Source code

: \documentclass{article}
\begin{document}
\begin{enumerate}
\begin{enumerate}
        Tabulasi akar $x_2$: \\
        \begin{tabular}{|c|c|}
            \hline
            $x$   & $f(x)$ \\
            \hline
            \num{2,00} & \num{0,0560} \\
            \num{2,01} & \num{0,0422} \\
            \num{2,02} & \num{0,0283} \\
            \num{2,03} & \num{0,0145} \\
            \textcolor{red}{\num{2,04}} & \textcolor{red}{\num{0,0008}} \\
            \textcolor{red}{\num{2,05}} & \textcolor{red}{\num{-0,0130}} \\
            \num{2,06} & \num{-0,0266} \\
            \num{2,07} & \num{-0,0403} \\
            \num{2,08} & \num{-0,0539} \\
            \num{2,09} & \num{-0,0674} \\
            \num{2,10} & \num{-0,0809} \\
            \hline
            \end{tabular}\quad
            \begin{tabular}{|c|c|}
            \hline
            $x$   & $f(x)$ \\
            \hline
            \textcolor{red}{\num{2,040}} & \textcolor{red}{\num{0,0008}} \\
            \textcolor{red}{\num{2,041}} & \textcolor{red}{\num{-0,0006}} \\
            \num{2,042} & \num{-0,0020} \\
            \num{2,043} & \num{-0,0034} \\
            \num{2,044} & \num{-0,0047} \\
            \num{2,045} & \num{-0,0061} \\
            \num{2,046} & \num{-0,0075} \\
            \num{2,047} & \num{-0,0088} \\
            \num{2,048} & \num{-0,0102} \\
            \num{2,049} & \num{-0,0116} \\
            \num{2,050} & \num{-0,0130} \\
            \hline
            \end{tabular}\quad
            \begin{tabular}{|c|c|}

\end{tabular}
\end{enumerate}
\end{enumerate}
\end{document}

━━━━━━━━

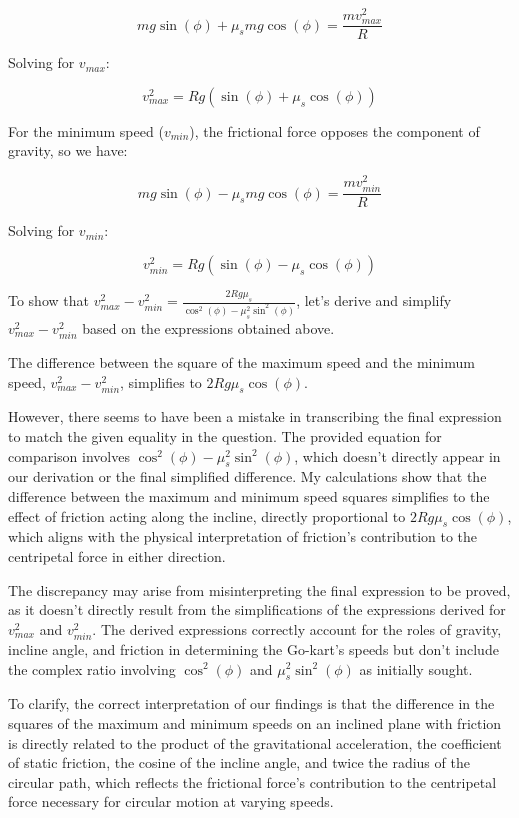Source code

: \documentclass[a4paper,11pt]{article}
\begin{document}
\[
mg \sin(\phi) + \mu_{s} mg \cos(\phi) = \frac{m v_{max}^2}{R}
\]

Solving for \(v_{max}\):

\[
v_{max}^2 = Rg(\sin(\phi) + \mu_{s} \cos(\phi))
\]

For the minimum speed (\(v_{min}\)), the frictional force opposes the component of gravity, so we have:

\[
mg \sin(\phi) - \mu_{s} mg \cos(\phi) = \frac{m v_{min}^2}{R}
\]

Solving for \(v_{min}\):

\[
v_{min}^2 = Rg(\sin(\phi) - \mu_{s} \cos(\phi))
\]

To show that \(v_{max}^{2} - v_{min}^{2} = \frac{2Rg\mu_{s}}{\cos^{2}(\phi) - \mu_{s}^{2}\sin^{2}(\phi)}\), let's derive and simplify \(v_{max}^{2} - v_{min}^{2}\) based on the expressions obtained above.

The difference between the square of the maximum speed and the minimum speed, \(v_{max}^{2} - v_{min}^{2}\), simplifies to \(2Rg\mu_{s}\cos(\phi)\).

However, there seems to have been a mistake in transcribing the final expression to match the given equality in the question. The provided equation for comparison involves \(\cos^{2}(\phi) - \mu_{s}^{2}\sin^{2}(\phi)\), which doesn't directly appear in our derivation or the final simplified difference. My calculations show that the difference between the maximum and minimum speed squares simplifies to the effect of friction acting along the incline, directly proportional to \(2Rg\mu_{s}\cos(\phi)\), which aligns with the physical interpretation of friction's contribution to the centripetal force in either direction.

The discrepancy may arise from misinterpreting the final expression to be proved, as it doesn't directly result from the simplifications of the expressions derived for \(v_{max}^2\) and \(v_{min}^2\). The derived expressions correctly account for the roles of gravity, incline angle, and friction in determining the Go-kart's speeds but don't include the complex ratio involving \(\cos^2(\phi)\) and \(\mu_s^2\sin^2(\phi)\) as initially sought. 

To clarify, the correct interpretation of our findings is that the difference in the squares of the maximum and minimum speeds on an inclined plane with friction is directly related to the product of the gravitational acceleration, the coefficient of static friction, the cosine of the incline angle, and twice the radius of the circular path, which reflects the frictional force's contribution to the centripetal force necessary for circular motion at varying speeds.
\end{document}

━━━━━━━━

The task |
Lines with "documentclass": copy every one of them from the listing above.

Reply |
: \documentclass{article}
: \documentclass[a4paper,11pt]{article}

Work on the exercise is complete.